Document images with source code:

►

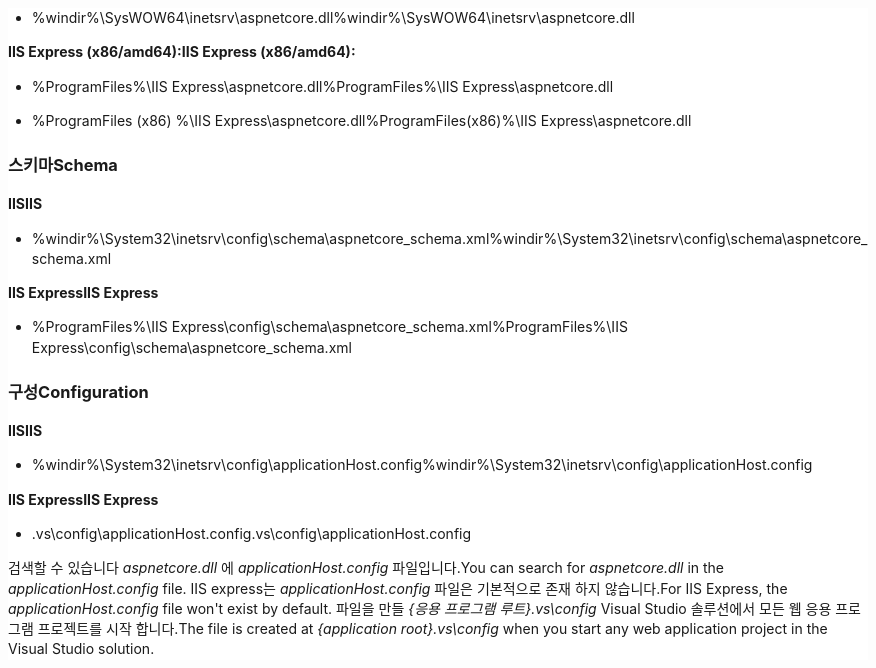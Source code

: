    * <span data-ttu-id="3a2fa-205">%windir%\SysWOW64\inetsrv\aspnetcore.dll</span><span class="sxs-lookup"><span data-stu-id="3a2fa-205">%windir%\SysWOW64\inetsrv\aspnetcore.dll</span></span>

<span data-ttu-id="3a2fa-206">**IIS Express (x86/amd64):**</span><span class="sxs-lookup"><span data-stu-id="3a2fa-206">**IIS Express (x86/amd64):**</span></span>

   * <span data-ttu-id="3a2fa-207">%ProgramFiles%\IIS Express\aspnetcore.dll</span><span class="sxs-lookup"><span data-stu-id="3a2fa-207">%ProgramFiles%\IIS Express\aspnetcore.dll</span></span>

   * <span data-ttu-id="3a2fa-208">%ProgramFiles (x86) %\IIS Express\aspnetcore.dll</span><span class="sxs-lookup"><span data-stu-id="3a2fa-208">%ProgramFiles(x86)%\IIS Express\aspnetcore.dll</span></span>

### <a name="schema"></a><span data-ttu-id="3a2fa-209">스키마</span><span class="sxs-lookup"><span data-stu-id="3a2fa-209">Schema</span></span>

<span data-ttu-id="3a2fa-210">**IIS**</span><span class="sxs-lookup"><span data-stu-id="3a2fa-210">**IIS**</span></span>

   * <span data-ttu-id="3a2fa-211">%windir%\System32\inetsrv\config\schema\aspnetcore_schema.xml</span><span class="sxs-lookup"><span data-stu-id="3a2fa-211">%windir%\System32\inetsrv\config\schema\aspnetcore_schema.xml</span></span>

<span data-ttu-id="3a2fa-212">**IIS Express**</span><span class="sxs-lookup"><span data-stu-id="3a2fa-212">**IIS Express**</span></span>

   * <span data-ttu-id="3a2fa-213">%ProgramFiles%\IIS Express\config\schema\aspnetcore_schema.xml</span><span class="sxs-lookup"><span data-stu-id="3a2fa-213">%ProgramFiles%\IIS Express\config\schema\aspnetcore_schema.xml</span></span>

### <a name="configuration"></a><span data-ttu-id="3a2fa-214">구성</span><span class="sxs-lookup"><span data-stu-id="3a2fa-214">Configuration</span></span>

<span data-ttu-id="3a2fa-215">**IIS**</span><span class="sxs-lookup"><span data-stu-id="3a2fa-215">**IIS**</span></span>

   * <span data-ttu-id="3a2fa-216">%windir%\System32\inetsrv\config\applicationHost.config</span><span class="sxs-lookup"><span data-stu-id="3a2fa-216">%windir%\System32\inetsrv\config\applicationHost.config</span></span>

<span data-ttu-id="3a2fa-217">**IIS Express**</span><span class="sxs-lookup"><span data-stu-id="3a2fa-217">**IIS Express**</span></span>

   * <span data-ttu-id="3a2fa-218">.vs\config\applicationHost.config</span><span class="sxs-lookup"><span data-stu-id="3a2fa-218">.vs\config\applicationHost.config</span></span>

<span data-ttu-id="3a2fa-219">검색할 수 있습니다 *aspnetcore.dll* 에 *applicationHost.config* 파일입니다.</span><span class="sxs-lookup"><span data-stu-id="3a2fa-219">You can search for *aspnetcore.dll* in the *applicationHost.config* file.</span></span> <span data-ttu-id="3a2fa-220">IIS express는 *applicationHost.config* 파일은 기본적으로 존재 하지 않습니다.</span><span class="sxs-lookup"><span data-stu-id="3a2fa-220">For IIS Express, the *applicationHost.config* file won't exist by default.</span></span> <span data-ttu-id="3a2fa-221">파일을 만들 *{응용 프로그램 루트}\.vs\config* Visual Studio 솔루션에서 모든 웹 응용 프로그램 프로젝트를 시작 합니다.</span><span class="sxs-lookup"><span data-stu-id="3a2fa-221">The file is created at *{application root}\.vs\config* when you start any web application project in the Visual Studio solution.</span></span>
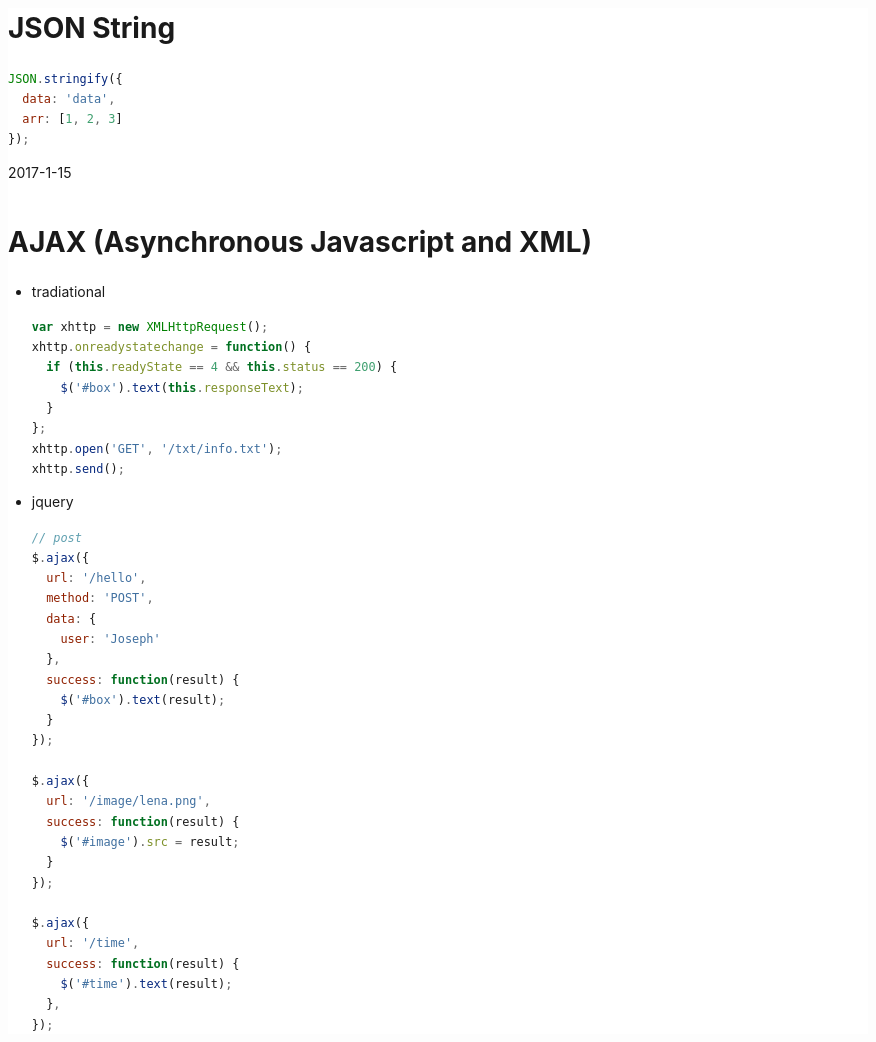 JSON String
===========

  ```javascript
  JSON.stringify({
    data: 'data',
    arr: [1, 2, 3]
  });
  ```
  2017-1-15

AJAX (Asynchronous Javascript and XML)
======================================

* tradiational

  ```javascript
  var xhttp = new XMLHttpRequest();
  xhttp.onreadystatechange = function() {
    if (this.readyState == 4 && this.status == 200) {
      $('#box').text(this.responseText);
    }
  };
  xhttp.open('GET', '/txt/info.txt');
  xhttp.send();
  ```

* jquery

  ```javascript
  // post
  $.ajax({
    url: '/hello',
    method: 'POST',
    data: {
      user: 'Joseph'
    },
    success: function(result) {
      $('#box').text(result);
    }
  });

  $.ajax({
    url: '/image/lena.png',
    success: function(result) {
      $('#image').src = result;
    }
  });

  $.ajax({
    url: '/time',
    success: function(result) {
      $('#time').text(result);
    },
  });
  ```
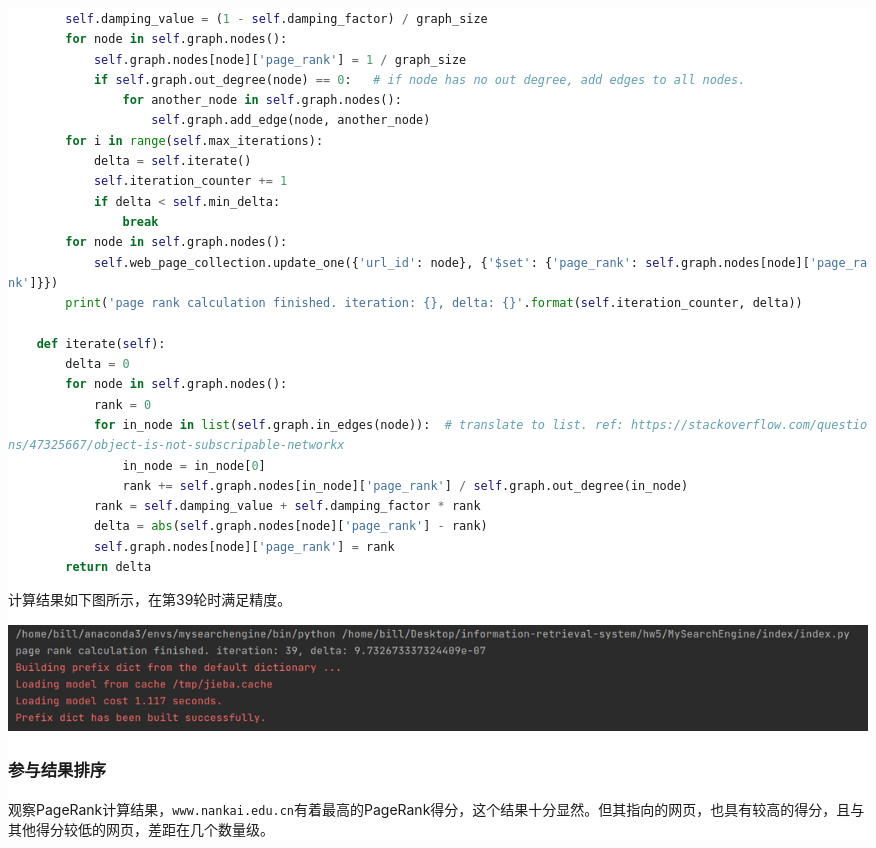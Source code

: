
 ```python
        self.damping_value = (1 - self.damping_factor) / graph_size
        for node in self.graph.nodes():
            self.graph.nodes[node]['page_rank'] = 1 / graph_size
            if self.graph.out_degree(node) == 0:   # if node has no out degree, add edges to all nodes.
                for another_node in self.graph.nodes():
                    self.graph.add_edge(node, another_node)
        for i in range(self.max_iterations):
            delta = self.iterate()
            self.iteration_counter += 1
            if delta < self.min_delta:
                break
        for node in self.graph.nodes():
            self.web_page_collection.update_one({'url_id': node}, {'$set': {'page_rank': self.graph.nodes[node]['page_rank']}})
        print('page rank calculation finished. iteration: {}, delta: {}'.format(self.iteration_counter, delta))

    def iterate(self):
        delta = 0
        for node in self.graph.nodes():
            rank = 0
            for in_node in list(self.graph.in_edges(node)):  # translate to list. ref: https://stackoverflow.com/questions/47325667/object-is-not-subscripable-networkx
                in_node = in_node[0]
                rank += self.graph.nodes[in_node]['page_rank'] / self.graph.out_degree(in_node)
            rank = self.damping_value + self.damping_factor * rank
            delta = abs(self.graph.nodes[node]['page_rank'] - rank)
            self.graph.nodes[node]['page_rank'] = rank
        return delta
```

计算结果如下图所示，在第39轮时满足精度。

![image-20230209083425821](report.assets/image-20230209083425821.png)

### 参与结果排序

观察PageRank计算结果，`www.nankai.edu.cn`有着最高的PageRank得分，这个结果十分显然。但其指向的网页，也具有较高的得分，且与其他得分较低的网页，差距在几个数量级。


[^1]: 支凤麟,徐炜民. 基于主题的个性化查询扩展模型[J]. 计算机工程与设计,2010,31(20):4471-4475.
[^2]: (HanLP实现文本聚类)[http://mantchs.com/2020/02/13/Introduction-NLP/text_clustering/]
   [^4]: [Scrapy Get Redirect URLs and Request URL](https://techmonger.github.io/63/scrapy-redirect-urls/)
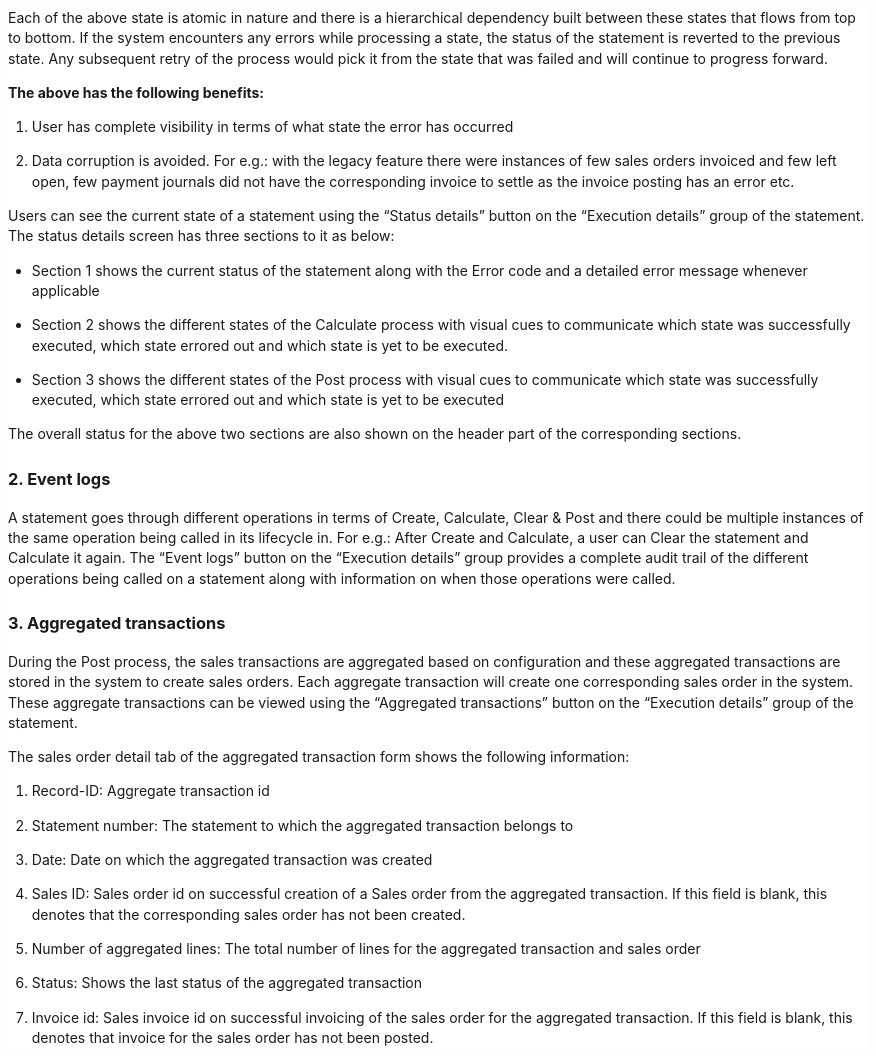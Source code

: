 Each of the above state is atomic in nature and there is a hierarchical dependency built between these states that flows from top to bottom. If the system encounters any errors while processing a state, the status of the statement is reverted to the previous state. Any subsequent retry of the process would pick it from the state that was failed and will continue to progress forward.

**The above has the following benefits:**

  1.  User has complete visibility in terms of what state the error has occurred

  2.  Data corruption is avoided. For e.g.: with the legacy feature there were instances of few sales orders invoiced and few left open, few payment journals did not have the corresponding invoice to settle as the invoice posting has an error etc.

 Users can see the current state of a statement using the “Status details” button on the “Execution details” group of the statement. The status details screen has three sections to it as below:

-   Section 1 shows the current status of the statement along with the Error code and a detailed error message whenever applicable

-   Section 2 shows the different states of the Calculate process with visual cues to communicate which state was successfully executed, which state errored out and which state is yet to be executed.

-   Section 3 shows the different states of the Post process with visual cues to communicate which state was successfully executed, which state errored out and which state is yet to be executed

The overall status for the above two sections are also shown on the header part of the corresponding sections.

### 2.  Event logs
A statement goes through different operations in terms of Create, Calculate, Clear & Post and there could be multiple instances of the same operation being called in its lifecycle in. For e.g.: After Create and Calculate, a user can Clear the statement and Calculate it again. The “Event logs” button on the “Execution details” group provides a complete audit trail of the different operations being called on a statement along with information on when those operations were called.

### 3.  Aggregated transactions
During the Post process, the sales transactions are aggregated based on configuration and these aggregated transactions are stored in the system to create sales orders. Each aggregate transaction will create one corresponding sales order in the system. These aggregate transactions can be viewed using the “Aggregated transactions” button on the “Execution details” group of the statement.

The sales order detail tab of the aggregated transaction form shows the following information:

  1.  Record-ID: Aggregate transaction id

  2.  Statement number: The statement to which the aggregated transaction belongs to

  3.  Date: Date on which the aggregated transaction was created

  4.  Sales ID: Sales order id on successful creation of a Sales order from the aggregated transaction. If this field is blank, this denotes that the corresponding sales order has not been created.

  5.  Number of aggregated lines: The total number of lines for the aggregated transaction and sales order

  6.  Status: Shows the last status of the aggregated transaction

  7.  Invoice id: Sales invoice id on successful invoicing of the sales order for the aggregated transaction. If this field is blank, this denotes that invoice for the sales order has not been posted.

◄

**EXERCISE BRIEF:** Across the records above, show each line containing the word "errored".

**ANSWER:**
-   Section 2 shows the different states of the Calculate process with visual cues to communicate which state was successfully executed, which state errored out and which state is yet to be executed.
-   Section 3 shows the different states of the Post process with visual cues to communicate which state was successfully executed, which state errored out and which state is yet to be executed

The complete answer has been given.